The Present Situation Index ticked down from 148.4 to 146.1, while the Expectations Index still rose marginally from 101.7 last month to 102.2. The monthly Consumer Confidence Survey, which is based on a probability-design random sample, was conducted for the Conference Board by Nielsen with a September 18 cutoff date for the preliminary results.
“Consumer confidence decreased slightly in September after a marginal improvement in August,” said Lynn Franco, Director of Economic Indicators at The Conference Board. “Confidence in Texas and Florida, however, decreased considerably, as these two states were the most severely impacted by Hurricanes Harvey and Irma. Despite the slight downtick in confidence, consumers’ assessment of current conditions remains quite favorable and their expectations for the short-term suggest the economy will continue expanding at its current pace.”
Consumers’ assessment of current conditions only moderated slightly in September, as those saying business conditions are “good” inched down from 34.5% to 33.9%. Those saying business conditions are “bad” ticked up from 13.2% to 13.8%. Consumers’ views of the labor market was also down but still very upbeat. Those stating jobs are “plentiful” fell from 34.4% to 32.6%. However, those claiming jobs are “hard to get” actually fell from 18.4% to 18.1%.
Consumers’ optimism about the short-term outlook was marginally more positive in September. The percentage of consumers expecting business conditions to improve over the next six months rose slightly from 19.8% to 20.2%, while those expecting business conditions to worsen did tick up from 8.0% to 9.9%.
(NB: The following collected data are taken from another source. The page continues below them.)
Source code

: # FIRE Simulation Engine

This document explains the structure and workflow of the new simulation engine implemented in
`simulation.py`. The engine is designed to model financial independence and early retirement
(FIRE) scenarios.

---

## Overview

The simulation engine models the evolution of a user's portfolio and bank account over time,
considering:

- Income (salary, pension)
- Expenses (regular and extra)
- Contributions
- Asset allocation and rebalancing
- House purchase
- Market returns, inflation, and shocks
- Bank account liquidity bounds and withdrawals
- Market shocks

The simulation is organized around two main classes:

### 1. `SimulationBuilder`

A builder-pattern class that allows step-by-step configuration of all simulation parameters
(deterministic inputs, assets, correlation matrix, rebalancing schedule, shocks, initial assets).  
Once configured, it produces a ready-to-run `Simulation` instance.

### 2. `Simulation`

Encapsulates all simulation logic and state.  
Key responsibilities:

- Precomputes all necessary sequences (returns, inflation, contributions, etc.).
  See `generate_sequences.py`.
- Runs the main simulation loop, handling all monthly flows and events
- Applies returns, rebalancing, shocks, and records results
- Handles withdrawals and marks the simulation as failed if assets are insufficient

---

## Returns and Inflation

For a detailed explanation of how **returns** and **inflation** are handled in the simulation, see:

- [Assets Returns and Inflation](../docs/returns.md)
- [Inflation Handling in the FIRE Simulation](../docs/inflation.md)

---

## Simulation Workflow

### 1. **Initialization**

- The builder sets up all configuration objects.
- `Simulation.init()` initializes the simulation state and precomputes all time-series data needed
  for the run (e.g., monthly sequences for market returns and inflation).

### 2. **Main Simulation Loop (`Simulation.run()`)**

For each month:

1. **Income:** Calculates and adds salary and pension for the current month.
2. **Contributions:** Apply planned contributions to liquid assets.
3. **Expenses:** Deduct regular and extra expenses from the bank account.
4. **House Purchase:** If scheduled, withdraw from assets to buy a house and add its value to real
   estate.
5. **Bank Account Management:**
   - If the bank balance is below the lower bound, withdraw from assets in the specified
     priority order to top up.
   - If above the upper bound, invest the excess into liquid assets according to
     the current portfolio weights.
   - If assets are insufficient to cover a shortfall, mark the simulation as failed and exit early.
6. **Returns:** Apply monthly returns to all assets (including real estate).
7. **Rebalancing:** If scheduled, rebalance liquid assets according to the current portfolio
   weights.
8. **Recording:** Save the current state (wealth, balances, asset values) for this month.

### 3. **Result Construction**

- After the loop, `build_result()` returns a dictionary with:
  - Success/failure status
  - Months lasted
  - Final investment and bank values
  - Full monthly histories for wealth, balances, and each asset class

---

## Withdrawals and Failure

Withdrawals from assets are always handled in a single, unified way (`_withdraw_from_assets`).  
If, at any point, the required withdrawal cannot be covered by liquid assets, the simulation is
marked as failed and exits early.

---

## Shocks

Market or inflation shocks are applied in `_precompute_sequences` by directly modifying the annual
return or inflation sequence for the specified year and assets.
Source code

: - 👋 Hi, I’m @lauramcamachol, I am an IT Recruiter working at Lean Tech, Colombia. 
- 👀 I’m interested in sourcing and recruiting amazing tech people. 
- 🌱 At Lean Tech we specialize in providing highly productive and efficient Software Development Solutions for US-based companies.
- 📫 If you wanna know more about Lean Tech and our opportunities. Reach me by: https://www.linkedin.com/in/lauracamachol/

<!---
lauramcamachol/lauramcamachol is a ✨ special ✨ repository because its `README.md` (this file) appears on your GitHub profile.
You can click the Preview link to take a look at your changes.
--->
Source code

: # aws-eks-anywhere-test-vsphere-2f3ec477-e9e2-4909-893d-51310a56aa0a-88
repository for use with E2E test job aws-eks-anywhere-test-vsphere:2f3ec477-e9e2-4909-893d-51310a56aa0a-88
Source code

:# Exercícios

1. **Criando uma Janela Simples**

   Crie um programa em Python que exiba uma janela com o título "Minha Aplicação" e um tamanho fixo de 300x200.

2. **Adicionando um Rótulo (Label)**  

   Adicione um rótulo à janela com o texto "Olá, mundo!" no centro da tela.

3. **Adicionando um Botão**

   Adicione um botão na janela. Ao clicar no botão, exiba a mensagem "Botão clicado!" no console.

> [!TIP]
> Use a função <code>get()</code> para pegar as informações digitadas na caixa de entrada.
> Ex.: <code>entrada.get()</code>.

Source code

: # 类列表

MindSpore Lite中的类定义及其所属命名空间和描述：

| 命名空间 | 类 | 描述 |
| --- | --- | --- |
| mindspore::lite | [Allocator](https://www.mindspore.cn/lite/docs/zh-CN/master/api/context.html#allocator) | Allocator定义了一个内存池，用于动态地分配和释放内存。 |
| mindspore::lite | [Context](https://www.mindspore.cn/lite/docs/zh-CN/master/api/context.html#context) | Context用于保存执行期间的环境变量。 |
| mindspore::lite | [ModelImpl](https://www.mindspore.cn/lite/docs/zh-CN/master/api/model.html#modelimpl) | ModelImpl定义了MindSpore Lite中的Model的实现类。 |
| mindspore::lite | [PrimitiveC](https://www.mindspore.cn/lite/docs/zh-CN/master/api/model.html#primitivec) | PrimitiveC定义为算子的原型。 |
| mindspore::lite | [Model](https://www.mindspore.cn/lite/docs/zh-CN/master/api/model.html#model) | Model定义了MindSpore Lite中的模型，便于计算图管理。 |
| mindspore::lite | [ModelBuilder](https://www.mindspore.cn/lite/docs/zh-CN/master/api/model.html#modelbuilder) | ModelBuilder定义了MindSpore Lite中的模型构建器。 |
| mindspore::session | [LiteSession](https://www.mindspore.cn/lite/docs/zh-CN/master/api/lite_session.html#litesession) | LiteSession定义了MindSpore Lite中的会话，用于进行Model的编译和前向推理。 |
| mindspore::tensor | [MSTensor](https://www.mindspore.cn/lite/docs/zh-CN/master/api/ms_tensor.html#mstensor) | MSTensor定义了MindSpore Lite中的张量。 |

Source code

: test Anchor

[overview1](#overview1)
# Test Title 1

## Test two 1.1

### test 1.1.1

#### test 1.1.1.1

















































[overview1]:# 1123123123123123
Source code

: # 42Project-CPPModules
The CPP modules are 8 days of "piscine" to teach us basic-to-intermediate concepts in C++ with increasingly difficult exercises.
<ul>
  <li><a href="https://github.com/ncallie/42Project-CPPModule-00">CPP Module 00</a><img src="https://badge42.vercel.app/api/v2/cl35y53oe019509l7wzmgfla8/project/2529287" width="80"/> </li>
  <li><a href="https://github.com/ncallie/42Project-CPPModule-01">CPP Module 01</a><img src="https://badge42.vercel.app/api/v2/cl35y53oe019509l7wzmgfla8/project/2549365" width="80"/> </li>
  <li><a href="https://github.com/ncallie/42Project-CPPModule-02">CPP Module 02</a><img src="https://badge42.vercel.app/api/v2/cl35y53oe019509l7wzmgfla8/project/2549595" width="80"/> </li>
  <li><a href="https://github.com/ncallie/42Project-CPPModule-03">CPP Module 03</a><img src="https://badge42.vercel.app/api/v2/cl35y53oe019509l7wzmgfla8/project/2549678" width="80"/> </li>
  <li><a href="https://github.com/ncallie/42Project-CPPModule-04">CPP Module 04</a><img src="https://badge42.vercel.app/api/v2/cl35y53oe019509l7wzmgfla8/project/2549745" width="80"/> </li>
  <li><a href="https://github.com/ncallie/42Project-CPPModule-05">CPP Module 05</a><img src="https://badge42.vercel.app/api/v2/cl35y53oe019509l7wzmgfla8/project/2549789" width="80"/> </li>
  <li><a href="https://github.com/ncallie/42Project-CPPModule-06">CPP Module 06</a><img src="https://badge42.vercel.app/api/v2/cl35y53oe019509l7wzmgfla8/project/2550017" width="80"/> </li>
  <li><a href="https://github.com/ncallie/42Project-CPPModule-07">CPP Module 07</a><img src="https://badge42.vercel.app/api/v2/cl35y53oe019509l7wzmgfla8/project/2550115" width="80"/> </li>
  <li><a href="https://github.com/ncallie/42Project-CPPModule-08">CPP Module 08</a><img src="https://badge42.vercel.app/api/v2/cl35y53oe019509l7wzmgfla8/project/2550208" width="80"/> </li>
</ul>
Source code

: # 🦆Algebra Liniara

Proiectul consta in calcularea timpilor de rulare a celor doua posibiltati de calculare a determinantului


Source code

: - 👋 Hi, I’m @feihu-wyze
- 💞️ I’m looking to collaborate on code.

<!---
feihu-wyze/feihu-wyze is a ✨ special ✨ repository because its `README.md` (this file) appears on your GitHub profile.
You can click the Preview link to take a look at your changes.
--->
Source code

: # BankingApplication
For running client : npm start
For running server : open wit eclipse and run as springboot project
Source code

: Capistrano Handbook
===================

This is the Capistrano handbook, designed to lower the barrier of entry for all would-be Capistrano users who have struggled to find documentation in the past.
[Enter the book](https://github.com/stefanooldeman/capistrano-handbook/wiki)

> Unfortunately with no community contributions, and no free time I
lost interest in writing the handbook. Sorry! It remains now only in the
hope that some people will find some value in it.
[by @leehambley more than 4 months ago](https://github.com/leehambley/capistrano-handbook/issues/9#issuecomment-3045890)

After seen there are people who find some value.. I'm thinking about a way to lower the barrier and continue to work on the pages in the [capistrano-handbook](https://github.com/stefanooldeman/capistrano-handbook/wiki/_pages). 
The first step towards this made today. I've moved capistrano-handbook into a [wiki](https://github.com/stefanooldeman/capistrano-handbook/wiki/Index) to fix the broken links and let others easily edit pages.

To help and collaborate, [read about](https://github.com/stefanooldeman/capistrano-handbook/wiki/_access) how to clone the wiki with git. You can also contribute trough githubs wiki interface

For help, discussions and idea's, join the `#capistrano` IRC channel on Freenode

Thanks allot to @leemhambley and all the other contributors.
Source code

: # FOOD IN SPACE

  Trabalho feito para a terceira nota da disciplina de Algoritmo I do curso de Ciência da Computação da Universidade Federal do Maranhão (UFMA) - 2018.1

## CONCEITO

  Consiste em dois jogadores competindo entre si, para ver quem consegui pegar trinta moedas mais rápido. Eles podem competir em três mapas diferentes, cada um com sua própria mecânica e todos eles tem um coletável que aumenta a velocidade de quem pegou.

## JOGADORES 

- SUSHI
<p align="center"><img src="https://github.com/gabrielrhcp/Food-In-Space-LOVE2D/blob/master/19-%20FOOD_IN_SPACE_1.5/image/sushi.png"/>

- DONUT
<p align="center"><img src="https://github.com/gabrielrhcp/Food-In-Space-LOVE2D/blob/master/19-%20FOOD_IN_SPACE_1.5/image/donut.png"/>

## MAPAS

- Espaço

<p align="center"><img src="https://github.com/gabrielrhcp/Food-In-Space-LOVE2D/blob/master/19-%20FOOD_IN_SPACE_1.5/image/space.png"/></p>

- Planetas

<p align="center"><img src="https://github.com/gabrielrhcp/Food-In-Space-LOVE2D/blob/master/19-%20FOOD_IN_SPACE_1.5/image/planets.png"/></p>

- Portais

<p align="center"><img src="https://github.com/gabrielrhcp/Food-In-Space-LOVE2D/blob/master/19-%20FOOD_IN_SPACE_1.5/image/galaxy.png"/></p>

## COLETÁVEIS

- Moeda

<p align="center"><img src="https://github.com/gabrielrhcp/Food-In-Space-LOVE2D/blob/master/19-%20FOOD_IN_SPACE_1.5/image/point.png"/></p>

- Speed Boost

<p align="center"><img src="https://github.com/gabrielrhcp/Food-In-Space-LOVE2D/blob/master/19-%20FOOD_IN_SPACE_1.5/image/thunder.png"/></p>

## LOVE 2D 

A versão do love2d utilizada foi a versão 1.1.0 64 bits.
Consumers’ outlook for the labor market was more favorable than in August, with those expecting more jobs in the months ahead surging from 16.8% to 19.5%. Those anticipating fewer jobs rose only marginally from 13.2% to 13.5%. As it relates to short-term income prospects, the percentage of consumers expecting an improvement gained moderately from 19.9% to 20.5%, while the proportion expecting a decline was virtually unchanged at 8.3%.